> **EXERCISE DETAILS**: Each line of the data below that carries the word "curves" needs to be copied.

> **DATA SECTION**:

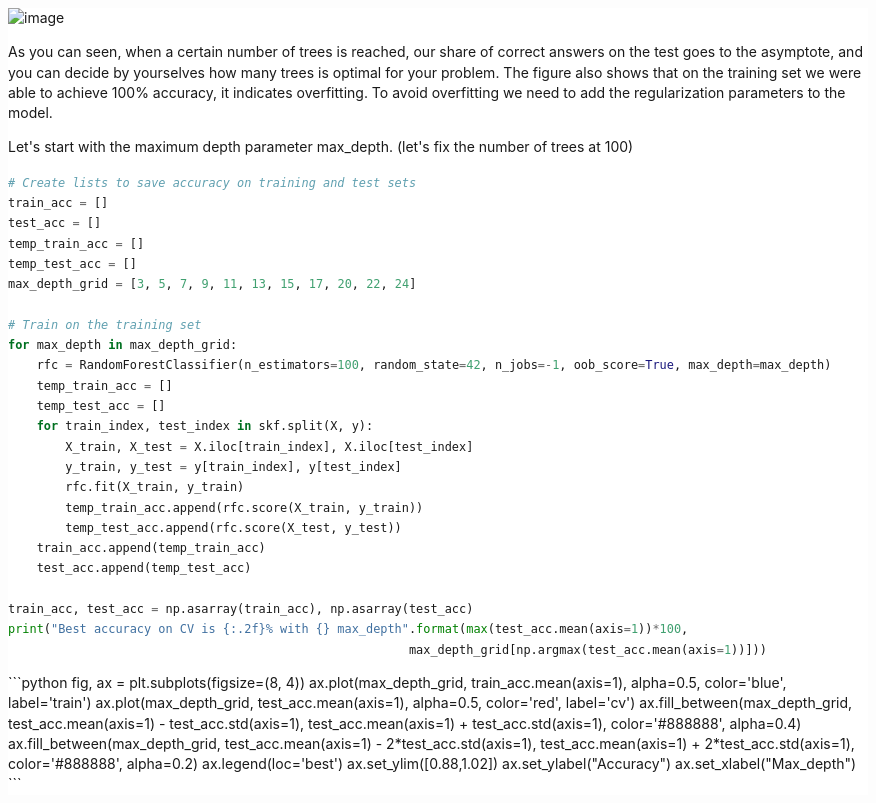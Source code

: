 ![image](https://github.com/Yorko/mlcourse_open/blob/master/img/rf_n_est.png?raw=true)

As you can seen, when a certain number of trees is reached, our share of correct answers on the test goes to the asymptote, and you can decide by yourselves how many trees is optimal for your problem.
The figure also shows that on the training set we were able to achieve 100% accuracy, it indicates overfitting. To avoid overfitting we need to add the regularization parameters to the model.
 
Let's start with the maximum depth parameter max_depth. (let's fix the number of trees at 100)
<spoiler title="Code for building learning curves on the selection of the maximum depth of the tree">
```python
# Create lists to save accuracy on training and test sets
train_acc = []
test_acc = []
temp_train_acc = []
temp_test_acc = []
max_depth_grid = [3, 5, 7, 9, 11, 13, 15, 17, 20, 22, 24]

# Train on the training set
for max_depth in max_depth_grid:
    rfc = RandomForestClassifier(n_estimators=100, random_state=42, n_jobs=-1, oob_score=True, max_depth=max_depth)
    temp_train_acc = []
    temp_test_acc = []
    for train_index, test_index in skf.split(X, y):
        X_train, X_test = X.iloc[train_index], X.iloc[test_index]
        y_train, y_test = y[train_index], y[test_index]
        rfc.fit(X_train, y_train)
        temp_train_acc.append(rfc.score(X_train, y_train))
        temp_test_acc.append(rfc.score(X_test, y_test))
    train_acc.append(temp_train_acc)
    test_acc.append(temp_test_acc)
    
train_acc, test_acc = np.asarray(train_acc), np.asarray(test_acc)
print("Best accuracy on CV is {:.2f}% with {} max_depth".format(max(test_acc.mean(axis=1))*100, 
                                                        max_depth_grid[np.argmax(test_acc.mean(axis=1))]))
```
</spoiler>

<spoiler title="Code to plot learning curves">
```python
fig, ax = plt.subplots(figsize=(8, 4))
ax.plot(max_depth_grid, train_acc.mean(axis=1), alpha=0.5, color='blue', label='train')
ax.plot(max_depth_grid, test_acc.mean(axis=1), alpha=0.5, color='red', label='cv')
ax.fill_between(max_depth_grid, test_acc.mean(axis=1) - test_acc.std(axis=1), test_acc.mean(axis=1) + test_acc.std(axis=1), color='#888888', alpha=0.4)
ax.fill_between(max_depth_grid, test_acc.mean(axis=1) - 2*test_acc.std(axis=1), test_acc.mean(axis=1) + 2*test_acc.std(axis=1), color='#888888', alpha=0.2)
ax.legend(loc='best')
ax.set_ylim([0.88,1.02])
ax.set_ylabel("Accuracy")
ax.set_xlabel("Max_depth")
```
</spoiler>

> **EXPECTED OUTPUT**:
<spoiler title="Code for building learning curves on the selection of the maximum depth of the tree">
<spoiler title="Code to plot learning curves">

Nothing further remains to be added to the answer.